Friday, September 9, 2011

Dear Section 36

A couple months ago, I received the following e-mail:

I just wanted to drop you a quick line and get some advice on where to sit in Section 36. I ran across your blog on the web and it seemed like you would definitely be the person to talk to!  Do you know how many rows are in Section 36? I have an option to buy 2 sets of tickets for the Sox/Yanks on 8/30. One is on row 21 and the other on row 11. The price difference is around $28 for the pair. Didn't know if the 10 rows would justify paying the extra money. Any advice would be greatly appreciated!



Right off the bat, I had a little problem. Believe it or not, I have no idea how many rows there are in Section 36. Rest assured, on my next trip to Fenway I will be walking all the way to the top of the section to see for myself. (Especially since a lot of people seem to stumble upon this blog by looking for the answer to that very question.)

The second part of the question wasn’t really any easier. Are ten rows enough of a difference to justify a cost increase? One row difference would be a definite no. Five rows? Ten rows? That’s starts to be a grey area. My advice was to go for it, and get the close seats. As it happens, I have sat in row 11 before, and know they were great seats. I felt it was a good idea to stick with that known entity.

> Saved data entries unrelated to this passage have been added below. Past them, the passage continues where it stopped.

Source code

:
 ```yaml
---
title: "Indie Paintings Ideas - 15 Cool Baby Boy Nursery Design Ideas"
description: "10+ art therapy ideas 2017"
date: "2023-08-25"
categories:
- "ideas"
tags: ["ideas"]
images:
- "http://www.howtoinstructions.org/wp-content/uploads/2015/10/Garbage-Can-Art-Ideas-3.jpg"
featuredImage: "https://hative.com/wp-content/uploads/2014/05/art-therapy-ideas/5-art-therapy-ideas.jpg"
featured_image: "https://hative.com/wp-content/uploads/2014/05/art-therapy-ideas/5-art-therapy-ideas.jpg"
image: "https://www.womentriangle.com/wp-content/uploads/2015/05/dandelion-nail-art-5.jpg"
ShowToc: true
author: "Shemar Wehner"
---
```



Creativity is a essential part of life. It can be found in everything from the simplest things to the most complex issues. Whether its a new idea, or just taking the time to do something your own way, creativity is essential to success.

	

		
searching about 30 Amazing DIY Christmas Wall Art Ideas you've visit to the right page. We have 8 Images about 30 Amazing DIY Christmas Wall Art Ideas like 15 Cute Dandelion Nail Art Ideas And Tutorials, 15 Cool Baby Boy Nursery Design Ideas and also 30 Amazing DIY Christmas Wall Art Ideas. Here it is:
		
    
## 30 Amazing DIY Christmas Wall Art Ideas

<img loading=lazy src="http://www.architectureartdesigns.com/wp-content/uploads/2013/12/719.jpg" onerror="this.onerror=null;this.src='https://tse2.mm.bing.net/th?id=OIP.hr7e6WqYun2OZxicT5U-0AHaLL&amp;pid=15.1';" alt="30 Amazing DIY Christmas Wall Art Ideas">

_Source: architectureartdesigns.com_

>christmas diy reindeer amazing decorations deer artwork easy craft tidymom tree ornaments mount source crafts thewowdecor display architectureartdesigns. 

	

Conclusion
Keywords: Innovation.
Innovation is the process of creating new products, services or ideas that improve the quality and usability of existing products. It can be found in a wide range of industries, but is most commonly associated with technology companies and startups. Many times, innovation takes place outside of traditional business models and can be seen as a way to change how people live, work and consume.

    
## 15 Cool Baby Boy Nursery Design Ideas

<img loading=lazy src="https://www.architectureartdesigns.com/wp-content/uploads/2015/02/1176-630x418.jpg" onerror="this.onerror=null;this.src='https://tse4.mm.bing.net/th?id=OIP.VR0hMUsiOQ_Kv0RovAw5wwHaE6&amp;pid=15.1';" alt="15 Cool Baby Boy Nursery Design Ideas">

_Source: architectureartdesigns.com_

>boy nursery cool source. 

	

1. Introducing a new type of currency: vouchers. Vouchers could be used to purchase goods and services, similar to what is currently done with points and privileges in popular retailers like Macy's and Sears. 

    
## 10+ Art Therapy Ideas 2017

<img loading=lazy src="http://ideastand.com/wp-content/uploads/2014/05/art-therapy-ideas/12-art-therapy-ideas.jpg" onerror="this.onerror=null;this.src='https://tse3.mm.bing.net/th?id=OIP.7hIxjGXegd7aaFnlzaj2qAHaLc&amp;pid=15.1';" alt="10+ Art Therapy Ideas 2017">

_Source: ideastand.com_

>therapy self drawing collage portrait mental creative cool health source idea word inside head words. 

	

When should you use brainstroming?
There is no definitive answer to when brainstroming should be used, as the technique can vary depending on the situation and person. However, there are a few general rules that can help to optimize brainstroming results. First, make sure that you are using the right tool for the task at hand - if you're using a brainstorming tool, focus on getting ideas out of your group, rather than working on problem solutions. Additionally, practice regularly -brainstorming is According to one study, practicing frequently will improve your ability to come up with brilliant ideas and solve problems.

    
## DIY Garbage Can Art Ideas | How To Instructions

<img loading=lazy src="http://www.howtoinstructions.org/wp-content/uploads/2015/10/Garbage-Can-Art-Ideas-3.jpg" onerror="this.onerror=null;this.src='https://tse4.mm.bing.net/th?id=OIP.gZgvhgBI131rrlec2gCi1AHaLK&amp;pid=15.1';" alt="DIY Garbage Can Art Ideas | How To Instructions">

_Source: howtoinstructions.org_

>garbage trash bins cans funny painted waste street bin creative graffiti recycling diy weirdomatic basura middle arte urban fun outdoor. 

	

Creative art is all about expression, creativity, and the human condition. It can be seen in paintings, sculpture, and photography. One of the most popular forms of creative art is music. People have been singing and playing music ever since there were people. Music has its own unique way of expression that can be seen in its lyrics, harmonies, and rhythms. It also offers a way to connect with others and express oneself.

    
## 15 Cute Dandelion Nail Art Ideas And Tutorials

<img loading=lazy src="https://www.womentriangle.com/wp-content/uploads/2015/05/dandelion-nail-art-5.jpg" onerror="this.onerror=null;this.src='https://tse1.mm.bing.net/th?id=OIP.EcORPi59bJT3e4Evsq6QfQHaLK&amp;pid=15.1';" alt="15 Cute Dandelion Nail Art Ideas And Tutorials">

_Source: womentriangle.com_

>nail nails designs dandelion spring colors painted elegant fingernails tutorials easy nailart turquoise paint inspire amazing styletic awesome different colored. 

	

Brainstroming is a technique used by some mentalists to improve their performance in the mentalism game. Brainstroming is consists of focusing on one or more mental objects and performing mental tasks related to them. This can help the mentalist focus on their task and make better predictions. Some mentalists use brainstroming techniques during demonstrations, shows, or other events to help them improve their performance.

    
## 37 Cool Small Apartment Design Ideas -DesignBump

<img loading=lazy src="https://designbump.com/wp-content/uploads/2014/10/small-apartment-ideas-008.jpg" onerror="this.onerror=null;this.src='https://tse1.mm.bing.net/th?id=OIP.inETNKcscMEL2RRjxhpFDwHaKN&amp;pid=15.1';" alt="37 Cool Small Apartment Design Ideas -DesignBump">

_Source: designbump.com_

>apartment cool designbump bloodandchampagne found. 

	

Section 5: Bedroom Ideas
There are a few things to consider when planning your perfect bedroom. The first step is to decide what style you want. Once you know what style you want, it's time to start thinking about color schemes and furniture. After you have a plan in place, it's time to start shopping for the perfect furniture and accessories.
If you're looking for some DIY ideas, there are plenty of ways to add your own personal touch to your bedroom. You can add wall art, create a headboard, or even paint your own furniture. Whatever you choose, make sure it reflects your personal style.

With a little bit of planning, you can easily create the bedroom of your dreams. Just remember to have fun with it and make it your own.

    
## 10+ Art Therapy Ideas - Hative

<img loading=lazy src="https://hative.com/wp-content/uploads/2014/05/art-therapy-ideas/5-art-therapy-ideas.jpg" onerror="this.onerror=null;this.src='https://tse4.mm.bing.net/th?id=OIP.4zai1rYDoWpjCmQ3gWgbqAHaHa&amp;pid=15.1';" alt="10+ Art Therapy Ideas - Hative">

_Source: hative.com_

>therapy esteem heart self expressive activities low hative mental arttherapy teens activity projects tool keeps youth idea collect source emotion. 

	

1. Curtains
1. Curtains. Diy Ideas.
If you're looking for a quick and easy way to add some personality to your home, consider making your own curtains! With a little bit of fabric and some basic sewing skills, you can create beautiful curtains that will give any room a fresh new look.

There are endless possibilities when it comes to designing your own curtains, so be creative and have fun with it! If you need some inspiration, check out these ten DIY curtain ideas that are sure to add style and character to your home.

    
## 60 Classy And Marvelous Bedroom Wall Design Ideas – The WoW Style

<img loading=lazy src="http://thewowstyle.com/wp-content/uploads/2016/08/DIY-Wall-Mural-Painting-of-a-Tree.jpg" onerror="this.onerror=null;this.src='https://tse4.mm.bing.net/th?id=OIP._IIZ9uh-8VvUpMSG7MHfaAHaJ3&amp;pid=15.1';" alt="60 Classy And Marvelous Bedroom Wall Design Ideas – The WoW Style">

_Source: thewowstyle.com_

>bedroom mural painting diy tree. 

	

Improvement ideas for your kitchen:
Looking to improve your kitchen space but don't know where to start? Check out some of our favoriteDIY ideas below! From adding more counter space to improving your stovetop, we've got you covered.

Thankfully, with the game now having passed Brantley wrote back to say the seats were good ones. Even though the Red Sox lost, the game was good, and the seats were worth it. I couldn’t have been happier. I’d hate to have given lousy advice. Brantley was even kind enough to send along some pictures from the game. Go check them out in Pix from 36. Thanks for writing, Brantley!

I hope you’ll keep visiting.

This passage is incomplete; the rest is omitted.